▶ **Task to complete**: If a line in the records below holds the word "Altaic", copy it.
━━━━━ Excerpted data ━━━━━
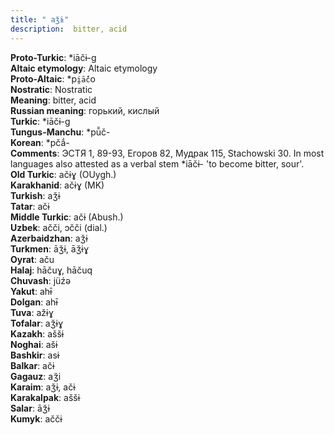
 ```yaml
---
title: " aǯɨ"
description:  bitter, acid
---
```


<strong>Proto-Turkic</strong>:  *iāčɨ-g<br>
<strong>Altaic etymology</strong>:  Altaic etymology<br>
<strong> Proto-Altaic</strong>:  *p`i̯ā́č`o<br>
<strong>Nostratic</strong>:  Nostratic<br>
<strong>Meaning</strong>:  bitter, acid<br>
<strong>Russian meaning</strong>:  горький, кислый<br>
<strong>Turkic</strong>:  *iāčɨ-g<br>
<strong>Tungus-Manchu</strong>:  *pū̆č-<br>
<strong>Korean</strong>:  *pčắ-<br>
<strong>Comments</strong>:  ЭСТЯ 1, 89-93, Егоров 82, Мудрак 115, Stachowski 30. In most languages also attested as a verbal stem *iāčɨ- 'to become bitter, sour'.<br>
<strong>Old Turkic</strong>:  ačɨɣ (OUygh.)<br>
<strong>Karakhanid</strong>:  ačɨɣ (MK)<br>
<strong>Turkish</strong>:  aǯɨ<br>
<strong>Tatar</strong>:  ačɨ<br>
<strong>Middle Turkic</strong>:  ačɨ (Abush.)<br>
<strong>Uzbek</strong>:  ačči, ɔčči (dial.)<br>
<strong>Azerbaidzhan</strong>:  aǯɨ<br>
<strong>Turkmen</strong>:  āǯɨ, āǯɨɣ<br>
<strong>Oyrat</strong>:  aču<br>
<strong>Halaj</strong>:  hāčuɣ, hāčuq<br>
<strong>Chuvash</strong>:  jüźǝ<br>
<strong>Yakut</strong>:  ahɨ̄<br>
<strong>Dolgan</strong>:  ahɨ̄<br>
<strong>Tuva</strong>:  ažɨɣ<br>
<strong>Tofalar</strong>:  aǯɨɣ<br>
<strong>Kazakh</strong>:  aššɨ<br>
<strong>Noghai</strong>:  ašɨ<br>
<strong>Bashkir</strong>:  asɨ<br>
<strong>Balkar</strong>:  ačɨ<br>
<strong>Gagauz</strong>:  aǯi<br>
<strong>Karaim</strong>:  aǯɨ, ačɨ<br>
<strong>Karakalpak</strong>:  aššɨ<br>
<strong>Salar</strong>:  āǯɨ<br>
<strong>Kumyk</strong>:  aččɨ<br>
━━━━━
━━━━━ Excerpted data ━━━━━
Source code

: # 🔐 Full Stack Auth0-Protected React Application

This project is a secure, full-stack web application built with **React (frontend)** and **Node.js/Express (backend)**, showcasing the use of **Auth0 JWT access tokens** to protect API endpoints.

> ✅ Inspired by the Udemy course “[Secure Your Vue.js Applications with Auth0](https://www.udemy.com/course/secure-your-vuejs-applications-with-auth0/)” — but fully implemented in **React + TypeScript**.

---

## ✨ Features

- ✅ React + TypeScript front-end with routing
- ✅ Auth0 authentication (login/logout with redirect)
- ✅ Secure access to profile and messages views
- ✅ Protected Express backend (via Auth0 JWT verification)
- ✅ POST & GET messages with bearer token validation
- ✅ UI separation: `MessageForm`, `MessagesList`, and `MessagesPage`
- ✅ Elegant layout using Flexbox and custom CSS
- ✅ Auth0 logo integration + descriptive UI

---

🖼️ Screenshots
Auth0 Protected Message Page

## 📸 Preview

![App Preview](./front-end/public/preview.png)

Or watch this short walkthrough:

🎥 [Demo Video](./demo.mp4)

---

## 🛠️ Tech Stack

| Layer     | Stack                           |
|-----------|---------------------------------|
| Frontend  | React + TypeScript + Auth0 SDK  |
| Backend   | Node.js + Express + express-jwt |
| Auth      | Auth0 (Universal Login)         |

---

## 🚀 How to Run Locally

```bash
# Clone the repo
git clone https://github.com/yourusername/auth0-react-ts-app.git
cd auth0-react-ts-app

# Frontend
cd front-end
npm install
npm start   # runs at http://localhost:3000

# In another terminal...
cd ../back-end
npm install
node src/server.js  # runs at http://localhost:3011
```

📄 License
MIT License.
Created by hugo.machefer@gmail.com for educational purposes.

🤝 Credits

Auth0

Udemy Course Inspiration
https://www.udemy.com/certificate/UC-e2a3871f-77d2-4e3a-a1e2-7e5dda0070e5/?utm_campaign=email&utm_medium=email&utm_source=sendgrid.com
━━━━━
━━━━━ Excerpted data ━━━━━
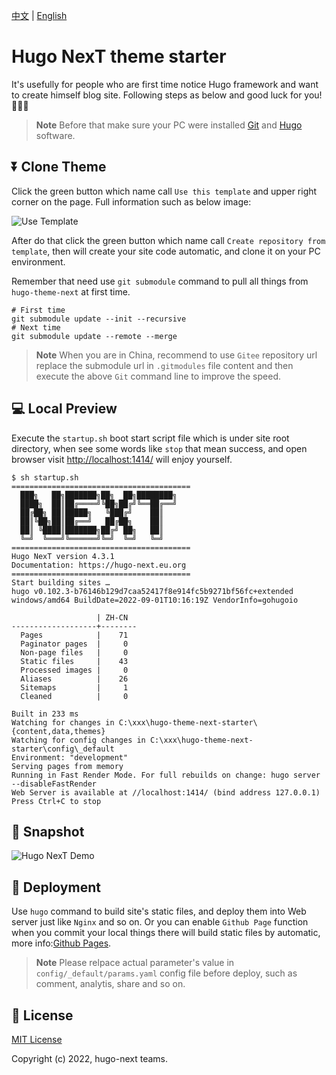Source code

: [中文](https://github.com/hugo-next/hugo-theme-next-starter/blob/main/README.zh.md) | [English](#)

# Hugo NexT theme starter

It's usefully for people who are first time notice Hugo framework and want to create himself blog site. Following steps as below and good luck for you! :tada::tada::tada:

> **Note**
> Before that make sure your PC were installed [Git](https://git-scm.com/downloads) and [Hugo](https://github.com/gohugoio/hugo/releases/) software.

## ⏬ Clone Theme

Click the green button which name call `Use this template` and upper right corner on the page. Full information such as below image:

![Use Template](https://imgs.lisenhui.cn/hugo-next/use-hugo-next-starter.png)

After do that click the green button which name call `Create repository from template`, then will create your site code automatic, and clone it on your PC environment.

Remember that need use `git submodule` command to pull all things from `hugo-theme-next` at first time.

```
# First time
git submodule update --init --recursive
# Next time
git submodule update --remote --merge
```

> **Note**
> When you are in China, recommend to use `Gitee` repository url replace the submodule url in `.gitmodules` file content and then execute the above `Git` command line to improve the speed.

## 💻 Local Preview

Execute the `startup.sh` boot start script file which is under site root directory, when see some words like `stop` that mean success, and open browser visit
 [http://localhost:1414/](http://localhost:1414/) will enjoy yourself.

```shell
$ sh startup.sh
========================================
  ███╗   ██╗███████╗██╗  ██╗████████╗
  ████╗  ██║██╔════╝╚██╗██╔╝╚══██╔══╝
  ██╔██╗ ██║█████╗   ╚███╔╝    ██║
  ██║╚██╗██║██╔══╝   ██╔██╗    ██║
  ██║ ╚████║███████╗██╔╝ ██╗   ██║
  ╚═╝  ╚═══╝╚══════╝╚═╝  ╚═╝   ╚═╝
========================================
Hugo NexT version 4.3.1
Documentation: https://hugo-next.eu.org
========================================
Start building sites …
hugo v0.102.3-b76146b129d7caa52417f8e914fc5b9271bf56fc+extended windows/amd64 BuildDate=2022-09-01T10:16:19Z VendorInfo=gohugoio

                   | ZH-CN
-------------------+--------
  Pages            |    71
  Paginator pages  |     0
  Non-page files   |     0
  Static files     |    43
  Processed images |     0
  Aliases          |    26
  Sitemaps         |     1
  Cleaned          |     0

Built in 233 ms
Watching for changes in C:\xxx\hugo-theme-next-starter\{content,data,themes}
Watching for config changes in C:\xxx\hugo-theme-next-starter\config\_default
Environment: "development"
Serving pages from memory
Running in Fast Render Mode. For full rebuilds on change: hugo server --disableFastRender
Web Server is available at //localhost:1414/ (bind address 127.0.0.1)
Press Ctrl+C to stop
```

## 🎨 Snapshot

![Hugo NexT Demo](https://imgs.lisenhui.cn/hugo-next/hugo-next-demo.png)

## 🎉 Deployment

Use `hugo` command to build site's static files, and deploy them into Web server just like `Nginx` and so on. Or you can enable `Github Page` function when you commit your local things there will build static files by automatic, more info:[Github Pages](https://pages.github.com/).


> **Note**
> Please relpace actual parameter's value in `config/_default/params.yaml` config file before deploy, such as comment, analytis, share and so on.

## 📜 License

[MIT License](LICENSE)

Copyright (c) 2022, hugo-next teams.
━━━━━
▶ **Response to this exercise**:
<strong>Altaic etymology</strong>:  Altaic etymology<br>
<strong> Proto-Altaic</strong>:  *p`i̯ā́č`o<br>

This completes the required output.